Saturday, February 15, 2020

Human Dignity and Belonging to the Absolute


The human person realizes the maturity of his or her identity in relation to other persons, by living in communion. Various kinds of human interpersonal communion enrich the persons who give and receive love within them and also build up and strengthen the "common life" they share.

But the space of ultimate, definitive belonging for the person is sacred. It is transcendent. The person is "aware" (in some fashion, even if not explicitly articulated) that he or she "belongs," radically, to a Mystery, a Reality-of-Love-and-Affirmation that cannot be reduced to any person or group or object that is merely of this contingent, finite universe. The heart of the person cries out for the unique belonging to the Mystery that calls him or her into being, into a vocation to freedom that is inviolable, a vocation to love the One who is Absolute.

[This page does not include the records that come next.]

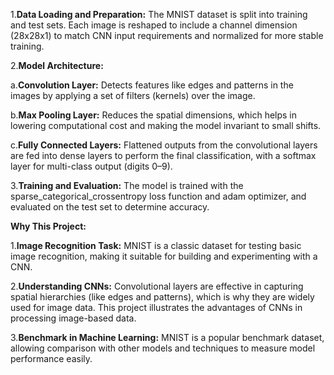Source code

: 1.**Data Loading and Preparation:** The MNIST dataset is split into training and test sets. Each image is reshaped to include a channel dimension (28x28x1) to match CNN input requirements and normalized for more stable training.

2.**Model Architecture:**

a.**Convolution Layer:** Detects features like edges and patterns in the images by applying a set of filters (kernels) over the image.

b.**Max Pooling Layer:** Reduces the spatial dimensions, which helps in lowering computational cost and making the model invariant to small shifts.

c.**Fully Connected Layers:** Flattened outputs from the convolutional layers are fed into dense layers to perform the final classification, with a softmax layer for multi-class output (digits 0–9).

3.**Training and Evaluation:** The model is trained with the sparse_categorical_crossentropy loss function and adam optimizer, and evaluated on the test set to determine accuracy.

**Why This Project:**

1.**Image Recognition Task:** MNIST is a classic dataset for testing basic image recognition, making it suitable for building and experimenting with a CNN.

2.**Understanding CNNs:** Convolutional layers are effective in capturing spatial hierarchies (like edges and patterns), which is why they are widely used for image data. This project illustrates the advantages of CNNs in processing image-based data.

3.**Benchmark in Machine Learning:** MNIST is a popular benchmark dataset, allowing comparison with other models and techniques to measure model performance easily.
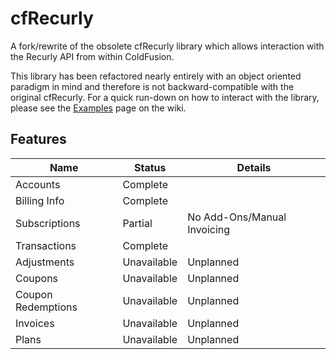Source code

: cfRecurly
=========

A fork/rewrite of the obsolete cfRecurly library which allows interaction with the Recurly API from within ColdFusion. 

This library has been refactored nearly entirely with an object oriented paradigm in mind and therefore is not backward-compatible with the original cfRecurly. For a quick run-down on how to interact with the library, please see the [Examples](https://github.com/jkgohlke/cfRecurly/wiki/Examples) page on the wiki.

Features
--------

Name | Status | Details
---- | ------ | ----------- |
Accounts | Complete | 
Billing Info | Complete |
Subscriptions | Partial | No Add-Ons/Manual Invoicing
Transactions | Complete |
Adjustments | Unavailable | Unplanned
Coupons | Unavailable | Unplanned
Coupon Redemptions | Unavailable | Unplanned
Invoices | Unavailable | Unplanned
Plans | Unavailable | Unplanned
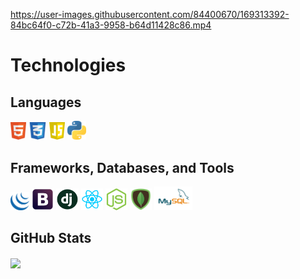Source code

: 
https://user-images.githubusercontent.com/84400670/169313392-84bc64f0-c72b-41a3-9958-b64d11428c86.mp4

 
# Technologies

## Languages

<p float="left">
    <img src="images/html-5.png" width="5%"/>
    <img src="images/css-03.png" width="5.7%"/> 
    <img src="images/js.png" width="5%"/>
    <img src="images/python-3.png" width="6%"/>
</p>


## Frameworks, Databases, and Tools
<p float="left">
    <img src="images/jquery.png" width="6%"/>
    <img src="images/bootstrap.png" width="7%"/>
    <img src="images/dj.png" width="7%"/> 
    <img src="images/react-1.png" width="7%"/>
    <img src="images/node.js.png" width= "7%"/>
    <img src="images/mongodb.png" width="7%"/>
    <img src="images/sql.png" width= "12%"/>
</P>

## GitHub Stats
<a href="https://github-readme-stats.vercel.app/api?username=mattb859&show_icons=true&theme=radical">
  <img align="center" src="https://github-readme-stats.vercel.app/api?username=mattb859&show_icons=true&theme=radical" />
</a>


<!--
**MattB859/MattB859** is a ✨ _special_ ✨ repository because its `README.md` (this file) appears on your GitHub profile.

Here are some ideas to get you started:

- 🔭 I’m currently working on ...
- 🌱 I’m currently learning ...
- 👯 I’m looking to collaborate on ...
- 🤔 I’m looking for help with ...
- 💬 Ask me about ...
- 📫 How to reach me: ...
- 😄 Pronouns: ...
- ⚡ Fun fact: ...
-->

The dignity of the human person is founded on this belonging-to-the-Absolute. Any other person or community or ruler of this world who pretends to take the place of the Absolute in relation to a human person or group of persons violates their dignity. Sometimes we see this carried out in brutally obvious fashion, in an openly totalitarian dictatorship with a ritual personality cult. It happens whenever persons are reduced to the status of "things" and given over to the domination of others to use or dispose of as they wish. It happens to some degree, or casts its shadow over any human relationship insofar as it is not shaped by respect and love, but rather slips into even the most subtle forms of manipulation or abuse.

Every natural human mode of belonging has its proper place within that fundamental vocation of belonging to the One who alone establishes a person's identity, corresponds to a person's freedom, and constitutes a person's ineradicable destiny and radical fulfillment.